Ultimately, the summits were a ton of fun, and being lucky enough to be invited was really great for me. At the end I was worried about people being tired of my chirping up, but it was resoundingly a success.

The conference

This is where things begin to blur - hopping in between hotels, lightning talks, hallway discussions - it was insane. Add to that my fear/stress about both of my talks, and I simply can’t fit everything that happened in my brain.

I think I started the day in “How to Give a Python Talk” by AMK - which was great, if disheartening simply due to the fact that I had made some of the mistakes he pointed out in my talks. Ergo more slide hacking. After that it was hallway discussions and hitting up “How Python is developed” by Brett - I was going to heckle him, but I played nice.

Then there was the Python VMs panel, which I swapped out of and into the “Building an Automated QA Infrastructure using Open-Source Python Tools” - which can be summed up as “Yay buildbot” (I’m hard to impress, I’ve built a few of these by now). I then hit up the Twisted/AMPQ talk but ducked out early to go prep for my talk.

Then, it was my multiprocessing talk time. You can see the full video here, I think it went well, and feedback has been positive. Given I’ve done variations on this talk elsewhere, I was a little more confident in myself. I think I could have slowed down in some parts, and stopped fidgeting as well as a few other nits. I had some great conversations with users of the package as well as people new to it which pretty much absorbed all my time until dinner. I think I hit up the lightning talks - but I can’t remember.

The next day, was the now infamous LINDBERG’D lightning talk (video here) - for those who don’t know - Yes, Van knew - he even wrote the legal disclaimer I have in my slides. Basically, Brett and I had stayed up until what - 1am one night laughing about this idea of sending Van (who isn’t very threatening) after commenters on the internet.
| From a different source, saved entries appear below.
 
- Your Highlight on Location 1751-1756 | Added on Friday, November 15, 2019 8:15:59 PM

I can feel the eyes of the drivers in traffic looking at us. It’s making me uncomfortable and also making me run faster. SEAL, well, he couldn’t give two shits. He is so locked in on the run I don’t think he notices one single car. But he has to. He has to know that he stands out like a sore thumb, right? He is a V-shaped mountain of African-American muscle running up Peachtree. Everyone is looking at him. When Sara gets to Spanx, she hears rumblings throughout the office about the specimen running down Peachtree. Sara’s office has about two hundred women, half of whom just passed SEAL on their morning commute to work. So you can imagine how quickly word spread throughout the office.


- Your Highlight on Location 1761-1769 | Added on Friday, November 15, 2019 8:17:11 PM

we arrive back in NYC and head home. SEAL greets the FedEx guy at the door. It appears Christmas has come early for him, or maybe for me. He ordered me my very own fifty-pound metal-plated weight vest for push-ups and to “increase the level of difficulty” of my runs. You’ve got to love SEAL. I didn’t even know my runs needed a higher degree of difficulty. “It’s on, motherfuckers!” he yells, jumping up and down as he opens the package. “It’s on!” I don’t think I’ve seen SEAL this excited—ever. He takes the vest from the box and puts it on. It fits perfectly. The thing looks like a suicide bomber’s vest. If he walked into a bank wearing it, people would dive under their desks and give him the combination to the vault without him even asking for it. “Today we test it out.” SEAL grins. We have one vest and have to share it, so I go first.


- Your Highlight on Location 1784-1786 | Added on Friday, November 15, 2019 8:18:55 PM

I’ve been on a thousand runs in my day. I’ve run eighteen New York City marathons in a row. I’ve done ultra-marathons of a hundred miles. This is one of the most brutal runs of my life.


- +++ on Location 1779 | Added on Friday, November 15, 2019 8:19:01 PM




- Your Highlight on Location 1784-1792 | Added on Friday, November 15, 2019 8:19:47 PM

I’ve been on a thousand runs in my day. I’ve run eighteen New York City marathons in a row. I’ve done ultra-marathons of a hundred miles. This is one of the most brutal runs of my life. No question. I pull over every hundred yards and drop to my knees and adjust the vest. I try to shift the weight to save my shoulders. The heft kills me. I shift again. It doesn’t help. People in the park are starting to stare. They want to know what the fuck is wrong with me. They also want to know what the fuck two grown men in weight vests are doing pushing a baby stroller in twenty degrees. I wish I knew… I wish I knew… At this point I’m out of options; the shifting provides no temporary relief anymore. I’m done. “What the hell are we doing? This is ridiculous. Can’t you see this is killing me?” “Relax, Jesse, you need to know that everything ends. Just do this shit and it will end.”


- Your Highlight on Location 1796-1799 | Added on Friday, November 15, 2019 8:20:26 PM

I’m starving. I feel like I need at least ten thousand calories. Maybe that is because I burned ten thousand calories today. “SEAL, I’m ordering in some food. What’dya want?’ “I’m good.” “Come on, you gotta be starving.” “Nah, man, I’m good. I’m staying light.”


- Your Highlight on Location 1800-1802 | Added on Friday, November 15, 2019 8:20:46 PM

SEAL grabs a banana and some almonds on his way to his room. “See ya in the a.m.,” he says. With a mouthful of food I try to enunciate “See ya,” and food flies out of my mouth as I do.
The day after we stayed up laughing at this (much to the dismay of our neighbors) I hit Van up for some text and let him in on it. No, it wasn’t serious (people asked). Yes, I was also voted in with a pile of other people into the PSF. Good times.

Afterward, the guidonote and then know I saw the state of django talk, as well as Jack’s “Class Decorators: Radically Simple” - which was fantastic (although I saw a variation at the boston python meetup the week before). I dropped in on the ORM panel, and the GAE talk (which was disappointing). Then I hit Bob’s “Drop ACID and think about data” which was awesome. I again ducked out to double check my stuff for my distributed systems talk. Also on saturday was the “Writing About Python” BoF, which was cool, but in which I may have over-expressed several cough strong opinions.
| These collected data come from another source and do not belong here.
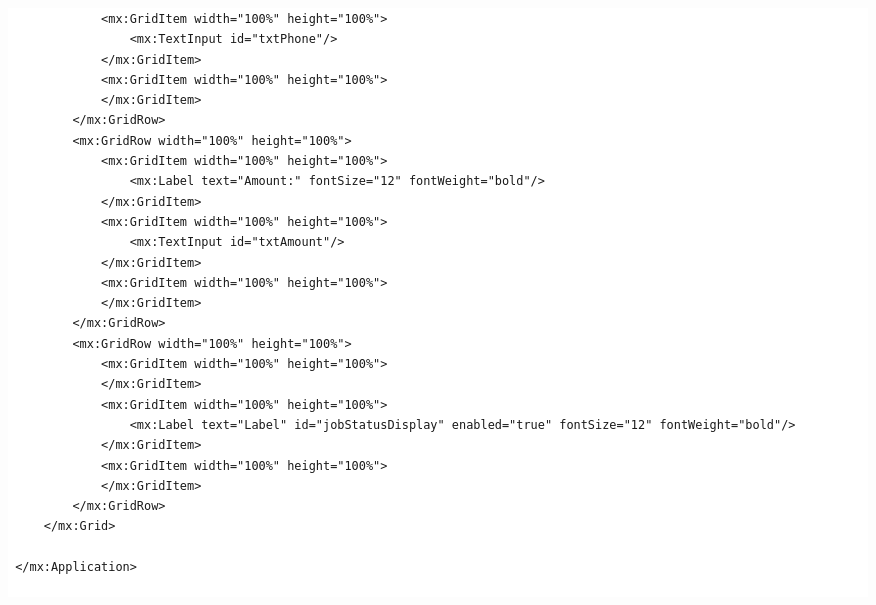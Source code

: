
 ```as3
             <mx:GridItem width="100%" height="100%"> 
                 <mx:TextInput id="txtPhone"/> 
             </mx:GridItem> 
             <mx:GridItem width="100%" height="100%"> 
             </mx:GridItem> 
         </mx:GridRow> 
         <mx:GridRow width="100%" height="100%"> 
             <mx:GridItem width="100%" height="100%"> 
                 <mx:Label text="Amount:" fontSize="12" fontWeight="bold"/> 
             </mx:GridItem> 
             <mx:GridItem width="100%" height="100%"> 
                 <mx:TextInput id="txtAmount"/> 
             </mx:GridItem> 
             <mx:GridItem width="100%" height="100%"> 
             </mx:GridItem> 
         </mx:GridRow> 
         <mx:GridRow width="100%" height="100%"> 
             <mx:GridItem width="100%" height="100%"> 
             </mx:GridItem> 
             <mx:GridItem width="100%" height="100%"> 
                 <mx:Label text="Label" id="jobStatusDisplay" enabled="true" fontSize="12" fontWeight="bold"/> 
             </mx:GridItem> 
             <mx:GridItem width="100%" height="100%"> 
             </mx:GridItem> 
         </mx:GridRow> 
     </mx:Grid> 
      
 </mx:Application> 
 
```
The video of my second talk is here. This one, my lack of confidence is apparent, and I’m still fidgeting. I think part of my problem is I like to express with my hands, almost like a spastic air traffic control man and holding the mic/trying not to fidget made my body just sort of spaz. This time though, I rushed from my talk into Alex Martelli’s excellent “Abstractions as Leverage” talk. After that, more people found me and picked my brain.

I can’t stress how awesome Alex’s talk was - much of my hallway discussion time was spent discussing abstractions (especially around distributed systems) with him.

We’ll see how my call for some cohesion and a real “django for distributed systems” call in my second talk goes. Everyone I have spoken to likes the idea and had a lot of great feedback, but lord knows I don’t have the time to lead it up right now, maybe soon.

Late saturday, was the teach me web testing BoF which I ducked into, and then past that the Testing In Python BoF which provided me much in the way of fun, ideas, discussions and uh. Beer. Yeah. I can’t exactly remember what I said when Titus put me on the spot to discuss “what sucks about testing in python”. But I do remember having some great laughs. I think the heckling got recursive at one point, not sure though.

Sunday came, and with it, my sorry attempt to sit in the “Functional Testing Tools in Python” panel - which was thwarted by a 45 minute bloody nose. Apparently Titus talked a lot, so I don’t think I missed anything. End of main con.

Before I move into the sprints - I want to point out that I had fantastic hallway discussions with tons of people - people I look up to, and people I’ve never met before. I had excellent lunches with groups of people ranging from the highly experienced to someone who has learned python a week before. I can’t say enough about the simple fact that you get to relax, hang out and just talk with all of these people. Python is defined by it’s community - and ours is pretty awesome.

The sprints

Monday morning, I was off to the python core sprint. I immediately started hacking on multiprocessing bugs - I think all told, I managed to close around 12 or so bugs by the time thursday morning came around. The sprint was awesome simply due to the fact I could look across the room/table and ask any number of core developers questions. Martin Van Loewis came to my rescue/aid a few times, and being able to bounce ideas off of everyone is pure unbridled awesome.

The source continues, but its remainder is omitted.